A real estate company called Strutt & Parker has got UK millennials pretty peeved after suggesting they'd be able to save enough for a housing deposit by making a few small lifestyle changes over five years. The whole lecture was published in the Evening Standard, and it suggests that what's holding younger people back from home ownership isn't astronomical housing prices, but rather, their habits of buying sandwiches and lotto tickets. Seems like a pretty lofty assessment of spending habits. Seems to leave out key points about quality jobs but his claims aren't without some steep criticism.
I'll just share my favorite paragraph in the whole thing:
New analysis suggests that potential homeowners from “generation rent” could accumulate the £64,000 they need for an average London deposit — after help from parents — within half a decade by making “relatively small changes” to their lifestyles.
Emphasis is mine! Yes, it would be easy enough to save a deposit if you gave up certain expenditures and also had mom and dad's help. £64,00 is approximately $84,320. Over five years, you'd have to set aside about $16,864 annually. Is that how much you're spending on cappuccinos and avocado toasts?

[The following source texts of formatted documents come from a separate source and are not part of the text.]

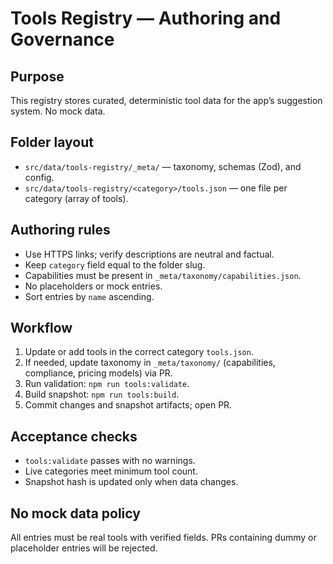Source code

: # Tools Registry — Authoring and Governance

## Purpose

This registry stores curated, deterministic tool data for the app’s suggestion system. No mock data.

## Folder layout

- `src/data/tools-registry/_meta/` — taxonomy, schemas (Zod), and config.
- `src/data/tools-registry/<category>/tools.json` — one file per category (array of tools).

## Authoring rules

- Use HTTPS links; verify descriptions are neutral and factual.
- Keep `category` field equal to the folder slug.
- Capabilities must be present in `_meta/taxonomy/capabilities.json`.
- No placeholders or mock entries.
- Sort entries by `name` ascending.

## Workflow

1. Update or add tools in the correct category `tools.json`.
2. If needed, update taxonomy in `_meta/taxonomy/` (capabilities, compliance, pricing models) via PR.
3. Run validation: `npm run tools:validate`.
4. Build snapshot: `npm run tools:build`.
5. Commit changes and snapshot artifacts; open PR.

## Acceptance checks

- `tools:validate` passes with no warnings.
- Live categories meet minimum tool count.
- Snapshot hash is updated only when data changes.

## No mock data policy

All entries must be real tools with verified fields. PRs containing dummy or placeholder entries will be rejected.
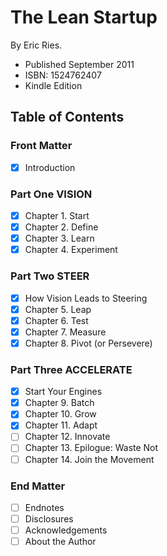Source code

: # The Lean Startup

By Eric Ries.

- Published September 2011
- ISBN: 1524762407
- Kindle Edition

## Table of Contents

### Front Matter

* [X] Introduction

### Part One VISION

* [X] Chapter 1. Start
* [X] Chapter 2. Define
* [X] Chapter 3. Learn
* [X] Chapter 4. Experiment

### Part Two STEER

* [X] How Vision Leads to Steering
* [X] Chapter 5. Leap
* [X] Chapter 6. Test
* [X] Chapter 7. Measure
* [X] Chapter 8. Pivot (or Persevere)

### Part Three ACCELERATE

* [X] Start Your Engines
* [X] Chapter 9. Batch
* [X] Chapter 10. Grow
* [X] Chapter 11. Adapt
* [ ] Chapter 12. Innovate
* [ ] Chapter 13. Epilogue: Waste Not
* [ ] Chapter 14. Join the Movement

### End Matter

* [ ] Endnotes
* [ ] Disclosures
* [ ] Acknowledgements
* [ ] About the Author
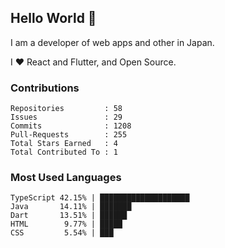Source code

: ## Hello World 👋

I am a developer of web apps and other in Japan.

I ❤️ React and Flutter, and Open Source.

### Contributions

<!-- contributions start -->

    Repositories         : 58
    Issues               : 29
    Commits              : 1208
    Pull-Requests        : 255
    Total Stars Earned   : 4
    Total Contributed To : 1

<!-- contributions end -->

### Most Used Languages

<!-- most-used-languages start -->

    TypeScript 42.15% | ████████████████████
    Java       14.11% | ███████
    Dart       13.51% | ██████
    HTML        9.77% | █████
    CSS         5.54% | ███

<!-- most-used-languages end -->
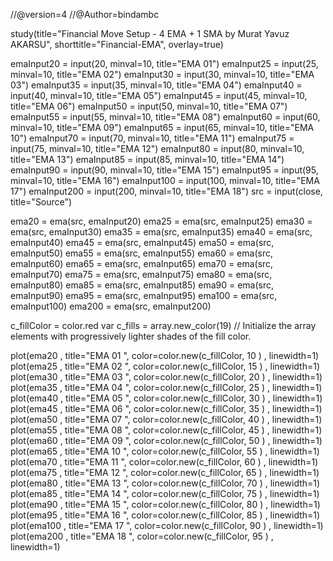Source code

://@version=4
//@Author=bindambc

study(title="Financial Move Setup - 4 EMA + 1 SMA by Murat Yavuz AKARSU", shorttitle="Financial-EMA", overlay=true)

emaInput20 = input(20, minval=10, title="EMA 01")
emaInput25 = input(25, minval=10, title="EMA 02")
emaInput30 = input(30, minval=10, title="EMA 03")
emaInput35 = input(35, minval=10, title="EMA 04")
emaInput40 = input(40, minval=10, title="EMA 05")
emaInput45 = input(45, minval=10, title="EMA 06")
emaInput50 = input(50, minval=10, title="EMA 07")
emaInput55 = input(55, minval=10, title="EMA 08")
emaInput60 = input(60, minval=10, title="EMA 09")
emaInput65 = input(65, minval=10, title="EMA 10")
emaInput70 = input(70, minval=10, title="EMA 11")
emaInput75 = input(75, minval=10, title="EMA 12")
emaInput80 = input(80, minval=10, title="EMA 13")
emaInput85 = input(85, minval=10, title="EMA 14")
emaInput90 = input(90, minval=10, title="EMA 15")
emaInput95 = input(95, minval=10, title="EMA 16")
emaInput100 = input(100, minval=10, title="EMA 17")
emaInput200 = input(200, minval=10, title="EMA 18")
src = input(close, title="Source")

ema20 = ema(src, emaInput20)
ema25 = ema(src, emaInput25)
ema30 = ema(src, emaInput30)
ema35 = ema(src, emaInput35)
ema40 = ema(src, emaInput40)
ema45 = ema(src, emaInput45)
ema50 = ema(src, emaInput50)
ema55 = ema(src, emaInput55)
ema60 = ema(src, emaInput60)
ema65 = ema(src, emaInput65)
ema70 = ema(src, emaInput70)
ema75 = ema(src, emaInput75)
ema80 = ema(src, emaInput80)
ema85 = ema(src, emaInput85)
ema90 = ema(src, emaInput90)
ema95 = ema(src, emaInput95)
ema100 = ema(src, emaInput100)
ema200 = ema(src, emaInput200)

c_fillColor = color.red
var c_fills = array.new_color(19)
// Initialize the array elements with progressively lighter shades of the fill color.


plot(ema20	, title="EMA 01	", color=color.new(c_fillColor, 10	)	, linewidth=1)
plot(ema25	, title="EMA 02	", color=color.new(c_fillColor, 15	)	, linewidth=1)
plot(ema30	, title="EMA 03	", color=color.new(c_fillColor, 20	)	, linewidth=1)
plot(ema35	, title="EMA 04	", color=color.new(c_fillColor, 25	)	, linewidth=1)
plot(ema40	, title="EMA 05	", color=color.new(c_fillColor, 30	)	, linewidth=1)
plot(ema45	, title="EMA 06	", color=color.new(c_fillColor, 35	)	, linewidth=1)
plot(ema50	, title="EMA 07	", color=color.new(c_fillColor, 40	)	, linewidth=1)
plot(ema55	, title="EMA 08	", color=color.new(c_fillColor, 45	)	, linewidth=1)
plot(ema60	, title="EMA 09	", color=color.new(c_fillColor, 50	)	, linewidth=1)
plot(ema65	, title="EMA 10	", color=color.new(c_fillColor, 55	)	, linewidth=1)
plot(ema70	, title="EMA 11	", color=color.new(c_fillColor, 60	)	, linewidth=1)
plot(ema75	, title="EMA 12	", color=color.new(c_fillColor, 65	)	, linewidth=1)
plot(ema80	, title="EMA 13	", color=color.new(c_fillColor, 70	)	, linewidth=1)
plot(ema85	, title="EMA 14	", color=color.new(c_fillColor, 75	)	, linewidth=1)
plot(ema90	, title="EMA 15	", color=color.new(c_fillColor, 80	)	, linewidth=1)
plot(ema95	, title="EMA 16	", color=color.new(c_fillColor, 85	)	, linewidth=1)
plot(ema100	, title="EMA 17	", color=color.new(c_fillColor, 90	)	, linewidth=1)
plot(ema200	, title="EMA 18	", color=color.new(c_fillColor, 95	)	, linewidth=1)

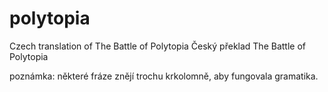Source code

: # polytopia

Czech translation of The Battle of Polytopia
Český překlad The Battle of Polytopia

poznámka: některé fráze znějí trochu krkolomně, aby fungovala gramatika.

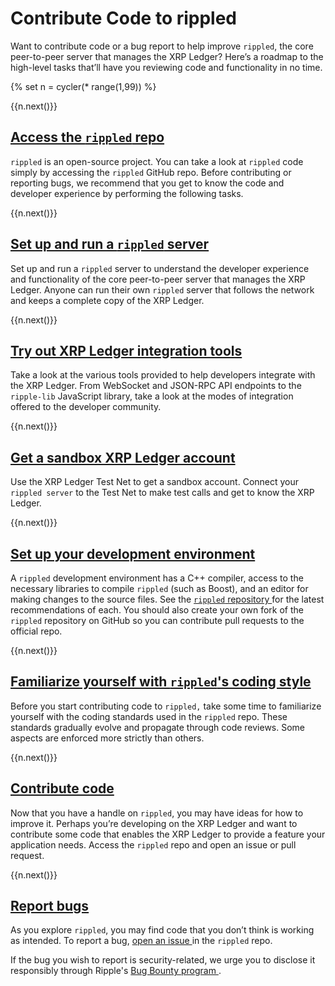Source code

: # Contribute Code to rippled

Want to contribute code or a bug report to help improve `rippled`, the core peer-to-peer server that manages the XRP Ledger? Here’s a roadmap to the high-level tasks that’ll have you reviewing code and functionality in no time.

{% set n = cycler(* range(1,99)) %}


<span class="use-case-step-num">{{n.next()}}</span>
<!-- <span class="use-case-step-length">(1 hour)</span> -->
## <a href="https://github.com/ripple/rippled" target="_blank">Access the `rippled` repo <i class="fa fa-external-link" aria-hidden="true"></i></a> <!--#{ fix md highlighting_ #}-->

`rippled` is an open-source project. You can take a look at `rippled` code simply by accessing the `rippled` GitHub repo. Before contributing or reporting bugs, we recommend that you get to know the code and developer experience by performing the following tasks.


<span class="use-case-step-num">{{n.next()}}</span>
<!-- <span class="use-case-step-length">(1 hour)</span> -->
## [Set up and run a `rippled` server](xxxxx.html)

Set up and run a `rippled` server to understand the developer experience and functionality of the core peer-to-peer server that manages the XRP Ledger. Anyone can run their own `rippled` server that follows the network and keeps a complete copy of the XRP Ledger.


<span class="use-case-step-num">{{n.next()}}</span>
<!-- <span class="use-case-step-length">(1 hour)</span> -->
## [Try out XRP Ledger integration tools](xxxxx.html)

Take a look at the various tools provided to help developers integrate with the XRP Ledger. From WebSocket and JSON-RPC API endpoints to the `ripple-lib` JavaScript library, take a look at the modes of integration offered to the developer community.


<span class="use-case-step-num">{{n.next()}}</span>
<!-- <span class="use-case-step-length">(1 hour)</span> -->
## [Get a sandbox XRP Ledger account](xxxxx.html)

Use the XRP Ledger Test Net to get a sandbox account. Connect your `rippled server` to the Test Net to make test calls and get to know the XRP Ledger.


<span class="use-case-step-num">{{n.next()}}</span>
<!-- <span class="use-case-step-length">(1 hour)</span> -->
## [Set up your development environment](xxxxx.html)

A `rippled` development environment has a C++ compiler, access to the necessary libraries to compile `rippled` (such as Boost), and an editor for making changes to the source files. See the <a href="https://github.com/ripple/rippled" target="_blank">`rippled` repository <i class="fa fa-external-link" aria-hidden="true"></i></a><!--#{ fix md highlighting_ #}--> for the latest recommendations of each. You should also create your own fork of the `rippled` repository on GitHub so you can contribute pull requests to the official repo. <!-- TODO: awaiting links to a few rippled repo md files -->


<span class="use-case-step-num">{{n.next()}}</span>
<!-- <span class="use-case-step-length">(1 hour)</span> -->
## <a href="https://github.com/ripple/rippled/blob/develop/docs/CodingStyle.md" target="_blank">Familiarize yourself with `rippled`'s coding style <i class="fa fa-external-link" aria-hidden="true"></i></a><!--#{ fix md highlighting_ #}-->

Before you start contributing code to `rippled,` take some time to familiarize yourself with the coding standards used in the `rippled` repo. These standards gradually evolve and propagate through code reviews. Some aspects are enforced more strictly than others.


<span class="use-case-step-num">{{n.next()}}</span>
<!-- <span class="use-case-step-length">(1 hour)</span> -->
## <a href="https://github.com/ripple/rippled/pulls" target="_blank">Contribute code <i class="fa fa-external-link" aria-hidden="true"></i></a><!--#{ fix md highlighting_ #}-->

Now that you have a handle on `rippled`, you may have ideas for how to improve it. Perhaps you’re developing on the XRP Ledger and want to contribute some code that enables the XRP Ledger to provide a feature your application needs. Access the `rippled` repo and open an issue or pull request.


<span class="use-case-step-num">{{n.next()}}</span>
<!-- <span class="use-case-step-length">(1 hour)</span> -->
## <a href="https://github.com/ripple/rippled/issues" target="_blank">Report bugs <i class="fa fa-external-link" aria-hidden="true"></i></a><!--#{ fix md highlighting_ #}-->

As you explore `rippled`, you may find code that you don’t think is working as intended. To report a bug, <a href="https://github.com/ripple/rippled/issues" target="_blank">open an issue <i class="fa fa-external-link" aria-hidden="true"></i></a><!--#{ fix md highlighting_ #}--> in the `rippled` repo.

If the bug you wish to report is security-related, we urge you to disclose it responsibly through Ripple's <a href="https://ripple.com/bug-bounty/" target="_blank">Bug Bounty program <i class="fa fa-external-link" aria-hidden="true"></i></a>.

To clarify, the agents at Strutt & Parker are making these calculations based on the assumption that your parents will pay about £29,400 of that deposit on their own. Naturally, these assumptions have people flipping their lids all over Twitter.
Not only is everyone shocked that real estate agents are so out of touch with what kind of money the average millennial has, they're also astounded that these folks think lotto tickets are still popular:
Blaming millennials for killing industries is now a new industry. Don't get mad; get a sandwich.